Records from a data source:
──────────
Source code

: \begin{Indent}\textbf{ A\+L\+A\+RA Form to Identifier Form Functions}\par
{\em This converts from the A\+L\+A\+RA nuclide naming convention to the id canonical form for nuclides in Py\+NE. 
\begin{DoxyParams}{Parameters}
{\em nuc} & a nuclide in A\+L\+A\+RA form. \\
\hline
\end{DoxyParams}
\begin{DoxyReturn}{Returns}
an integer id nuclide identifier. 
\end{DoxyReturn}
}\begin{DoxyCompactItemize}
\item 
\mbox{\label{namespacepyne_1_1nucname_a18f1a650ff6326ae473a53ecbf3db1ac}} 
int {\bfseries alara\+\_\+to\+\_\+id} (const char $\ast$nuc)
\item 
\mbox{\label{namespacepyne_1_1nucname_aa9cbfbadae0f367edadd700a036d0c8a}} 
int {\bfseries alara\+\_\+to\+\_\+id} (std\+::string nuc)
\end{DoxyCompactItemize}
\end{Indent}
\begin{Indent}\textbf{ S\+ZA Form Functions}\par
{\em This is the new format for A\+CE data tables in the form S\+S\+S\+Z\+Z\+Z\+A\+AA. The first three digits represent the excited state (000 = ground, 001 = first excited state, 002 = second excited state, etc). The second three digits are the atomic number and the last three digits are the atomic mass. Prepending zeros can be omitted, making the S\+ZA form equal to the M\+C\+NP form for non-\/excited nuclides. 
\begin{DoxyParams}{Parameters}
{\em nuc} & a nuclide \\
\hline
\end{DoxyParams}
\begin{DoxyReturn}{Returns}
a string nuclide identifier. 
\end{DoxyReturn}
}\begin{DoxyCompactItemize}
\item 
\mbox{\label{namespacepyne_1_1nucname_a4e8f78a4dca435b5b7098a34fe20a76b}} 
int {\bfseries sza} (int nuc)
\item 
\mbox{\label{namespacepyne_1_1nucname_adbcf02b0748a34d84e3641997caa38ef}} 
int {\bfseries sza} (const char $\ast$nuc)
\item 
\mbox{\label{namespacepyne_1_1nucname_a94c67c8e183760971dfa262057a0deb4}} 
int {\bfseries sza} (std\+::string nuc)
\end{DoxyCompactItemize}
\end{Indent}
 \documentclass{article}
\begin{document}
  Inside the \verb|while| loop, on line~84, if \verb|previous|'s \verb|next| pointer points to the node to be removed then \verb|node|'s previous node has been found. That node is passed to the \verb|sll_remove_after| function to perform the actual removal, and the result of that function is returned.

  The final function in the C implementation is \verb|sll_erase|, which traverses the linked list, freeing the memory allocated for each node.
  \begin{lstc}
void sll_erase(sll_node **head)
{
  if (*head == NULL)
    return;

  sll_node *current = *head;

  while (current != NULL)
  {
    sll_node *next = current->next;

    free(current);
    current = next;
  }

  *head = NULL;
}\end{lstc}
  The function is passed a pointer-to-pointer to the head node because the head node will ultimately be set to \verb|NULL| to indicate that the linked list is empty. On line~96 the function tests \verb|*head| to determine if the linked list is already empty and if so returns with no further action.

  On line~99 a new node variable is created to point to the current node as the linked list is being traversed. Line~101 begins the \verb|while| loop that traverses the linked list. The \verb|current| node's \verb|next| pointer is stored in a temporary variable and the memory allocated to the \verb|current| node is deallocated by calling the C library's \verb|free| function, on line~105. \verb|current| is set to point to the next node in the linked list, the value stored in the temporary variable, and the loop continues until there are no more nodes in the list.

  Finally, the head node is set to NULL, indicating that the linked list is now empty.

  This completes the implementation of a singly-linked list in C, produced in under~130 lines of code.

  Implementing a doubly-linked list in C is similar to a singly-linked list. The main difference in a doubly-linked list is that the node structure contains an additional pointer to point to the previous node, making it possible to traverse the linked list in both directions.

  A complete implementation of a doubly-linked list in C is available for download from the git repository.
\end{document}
──────────
**WHAT NEEDS TO BE DONE**
Go through the data and copy every line that includes "textbf".

**WRITTEN RESPONSE**
: \begin{Indent}\textbf{ A\+L\+A\+RA Form to Identifier Form Functions}\par
\begin{Indent}\textbf{ S\+ZA Form Functions}\par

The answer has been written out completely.